Feeding hungry plants: exploring the role of cell wall-targeted purple acid phosphatases in Arabidopsis phosphate acquisition
Phosphorus (P) is a limiting macronutrient that roots must assimilate from the soil as soluble inorganic phosphate (Pi; H2PO4-). The most abundant P fraction of many soils exists as organic P-monoesters unavailable for root uptake until hydrolyzed by secretory purple acid phosphatases (PAPs). Plant PAPs belong to a relatively large multigene family whose specific functions in P-metabolism are poorly understood. Purification, characterization, and identification (via peptide sequencing) of native PAP isozymes upregulated by Pi-starved suspension cell cultures of Arabidopsis thaliana has been complemented by studies of the corresponding loss-of-function pap mutant seedlings.

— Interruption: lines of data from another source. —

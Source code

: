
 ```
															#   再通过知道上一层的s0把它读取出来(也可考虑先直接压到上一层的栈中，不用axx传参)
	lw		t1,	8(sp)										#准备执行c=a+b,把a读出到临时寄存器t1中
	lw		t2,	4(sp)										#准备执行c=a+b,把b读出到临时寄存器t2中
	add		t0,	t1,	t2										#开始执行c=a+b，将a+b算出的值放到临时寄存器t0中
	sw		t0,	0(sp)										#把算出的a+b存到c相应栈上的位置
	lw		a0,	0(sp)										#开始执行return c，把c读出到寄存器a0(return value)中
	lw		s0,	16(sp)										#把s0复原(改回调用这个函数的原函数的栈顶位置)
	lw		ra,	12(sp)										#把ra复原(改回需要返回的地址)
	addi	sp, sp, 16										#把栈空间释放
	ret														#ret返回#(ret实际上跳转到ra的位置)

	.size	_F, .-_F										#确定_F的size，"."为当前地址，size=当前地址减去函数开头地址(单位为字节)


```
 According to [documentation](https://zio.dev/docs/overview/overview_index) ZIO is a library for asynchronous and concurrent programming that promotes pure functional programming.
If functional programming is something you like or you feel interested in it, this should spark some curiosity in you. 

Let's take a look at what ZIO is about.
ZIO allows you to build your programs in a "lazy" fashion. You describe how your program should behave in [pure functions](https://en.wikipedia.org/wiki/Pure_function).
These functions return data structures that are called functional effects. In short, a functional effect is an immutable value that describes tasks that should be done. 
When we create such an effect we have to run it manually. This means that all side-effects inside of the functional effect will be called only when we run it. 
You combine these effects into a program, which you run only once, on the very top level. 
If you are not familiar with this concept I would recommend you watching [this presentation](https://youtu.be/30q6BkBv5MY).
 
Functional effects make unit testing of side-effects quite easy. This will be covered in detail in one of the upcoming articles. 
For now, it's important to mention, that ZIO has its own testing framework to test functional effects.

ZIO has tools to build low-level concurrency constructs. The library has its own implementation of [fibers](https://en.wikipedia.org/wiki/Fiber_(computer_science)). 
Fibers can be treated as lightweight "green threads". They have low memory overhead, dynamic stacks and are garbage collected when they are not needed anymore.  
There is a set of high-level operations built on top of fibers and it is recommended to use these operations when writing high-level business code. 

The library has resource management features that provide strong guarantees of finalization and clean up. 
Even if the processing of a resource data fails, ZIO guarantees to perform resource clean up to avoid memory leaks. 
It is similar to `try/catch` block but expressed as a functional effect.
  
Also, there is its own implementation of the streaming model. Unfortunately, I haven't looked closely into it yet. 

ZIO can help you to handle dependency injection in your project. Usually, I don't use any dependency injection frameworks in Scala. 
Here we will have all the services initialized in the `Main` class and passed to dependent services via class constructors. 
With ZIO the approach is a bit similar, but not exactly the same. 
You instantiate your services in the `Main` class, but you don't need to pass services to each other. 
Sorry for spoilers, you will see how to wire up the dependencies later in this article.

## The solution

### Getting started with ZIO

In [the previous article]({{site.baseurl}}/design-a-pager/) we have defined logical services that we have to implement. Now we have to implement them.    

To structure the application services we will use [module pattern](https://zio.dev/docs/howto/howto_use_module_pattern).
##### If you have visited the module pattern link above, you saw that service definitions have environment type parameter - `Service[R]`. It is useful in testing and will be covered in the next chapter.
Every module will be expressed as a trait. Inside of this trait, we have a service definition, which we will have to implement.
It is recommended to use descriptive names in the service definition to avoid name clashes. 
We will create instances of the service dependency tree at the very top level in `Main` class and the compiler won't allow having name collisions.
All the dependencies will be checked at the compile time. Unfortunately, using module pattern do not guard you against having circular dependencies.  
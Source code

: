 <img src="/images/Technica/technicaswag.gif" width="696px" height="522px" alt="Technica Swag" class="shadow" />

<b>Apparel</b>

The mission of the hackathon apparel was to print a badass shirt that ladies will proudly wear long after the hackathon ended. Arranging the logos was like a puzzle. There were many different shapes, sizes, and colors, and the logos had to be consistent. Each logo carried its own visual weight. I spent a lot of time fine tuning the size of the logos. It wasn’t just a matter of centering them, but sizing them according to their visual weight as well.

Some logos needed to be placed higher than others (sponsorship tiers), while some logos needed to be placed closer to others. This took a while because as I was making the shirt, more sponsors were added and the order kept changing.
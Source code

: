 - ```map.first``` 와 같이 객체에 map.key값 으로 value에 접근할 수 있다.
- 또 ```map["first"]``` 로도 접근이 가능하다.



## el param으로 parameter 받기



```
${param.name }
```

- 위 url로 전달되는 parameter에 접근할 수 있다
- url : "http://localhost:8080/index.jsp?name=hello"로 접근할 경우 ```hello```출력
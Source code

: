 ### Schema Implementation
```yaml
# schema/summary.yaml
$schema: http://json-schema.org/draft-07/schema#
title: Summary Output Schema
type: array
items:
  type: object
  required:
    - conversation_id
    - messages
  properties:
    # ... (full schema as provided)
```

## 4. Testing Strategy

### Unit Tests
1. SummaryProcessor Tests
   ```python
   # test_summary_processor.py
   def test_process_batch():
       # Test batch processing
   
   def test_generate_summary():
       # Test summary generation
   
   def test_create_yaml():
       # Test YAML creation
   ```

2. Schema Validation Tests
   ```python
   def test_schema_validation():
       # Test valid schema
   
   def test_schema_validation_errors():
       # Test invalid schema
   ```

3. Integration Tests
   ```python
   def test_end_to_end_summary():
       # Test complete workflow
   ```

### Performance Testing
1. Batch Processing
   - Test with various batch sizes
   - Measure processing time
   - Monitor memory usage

This approach has pinpointed the predominant Pi-starvation inducible (PSI), cell wall (CW) targeted PAP isozymes (AtPAP12, AtPAP17, AtPAP25, and especially AtPAP26) that appear to facilitate Arabidopsis Pi-acquisition from extracellular P-esters. AtPAP26 is secreted into the CW as a pair of differentially glycosylated ‘glycoforms’ (AtPAP26-CW1 and -CW2). AtPAP26-CW2 is a high mannose glycoform that interacts with a PSI, CW lectin (curculin). This is the first time that glycoforms or a lectin have been implicated in the plant Pi starvation response. The objective of my PhD thesis is to further our understanding of biochemical and functional properties of CW-targeted PAPs of Pi-deprived Arabidopsis, particularly AtPAP26-CW1 and –CW2, as well as AtPAP17, and AtPAP25. Overall, these studies are relevant to applied efforts to bioengineer crops that are more efficient at acquiring and using Pi, urgently needed to reduce the massive overuse of non-renewable and polluting Pi-containing fertilizers in agriculture.
11:30-12:30 BioSci Rm. 3110